The line containing "2.468 ±(99.9%) 0.004 ms/op" and every line after it, through the end of the records below: repeat them exactly, nothing more.

:: Extracted information ::
----
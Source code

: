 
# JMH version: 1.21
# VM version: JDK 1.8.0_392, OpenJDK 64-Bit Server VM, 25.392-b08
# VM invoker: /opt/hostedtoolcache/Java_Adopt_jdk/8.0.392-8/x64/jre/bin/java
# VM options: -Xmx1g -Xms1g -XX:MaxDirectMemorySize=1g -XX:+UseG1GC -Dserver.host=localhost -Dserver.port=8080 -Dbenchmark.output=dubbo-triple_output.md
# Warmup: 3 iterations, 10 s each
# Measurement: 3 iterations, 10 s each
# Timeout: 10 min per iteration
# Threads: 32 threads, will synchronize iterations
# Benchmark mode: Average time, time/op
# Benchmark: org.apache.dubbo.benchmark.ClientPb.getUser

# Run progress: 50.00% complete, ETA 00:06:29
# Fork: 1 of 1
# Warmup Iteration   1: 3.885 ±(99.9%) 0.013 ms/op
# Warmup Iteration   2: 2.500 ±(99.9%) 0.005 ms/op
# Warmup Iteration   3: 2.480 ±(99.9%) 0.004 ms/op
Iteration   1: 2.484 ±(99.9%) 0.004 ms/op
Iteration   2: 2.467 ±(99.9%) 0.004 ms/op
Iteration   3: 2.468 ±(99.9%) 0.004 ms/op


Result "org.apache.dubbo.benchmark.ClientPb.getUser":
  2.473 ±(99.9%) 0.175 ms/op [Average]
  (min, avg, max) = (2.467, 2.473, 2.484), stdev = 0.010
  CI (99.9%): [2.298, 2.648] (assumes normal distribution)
----
:: Expected answer ::
Iteration   3: 2.468 ±(99.9%) 0.004 ms/op


Result "org.apache.dubbo.benchmark.ClientPb.getUser":
  2.473 ±(99.9%) 0.175 ms/op [Average]
  (min, avg, max) = (2.467, 2.473, 2.484), stdev = 0.010
  CI (99.9%): [2.298, 2.648] (assumes normal distribution)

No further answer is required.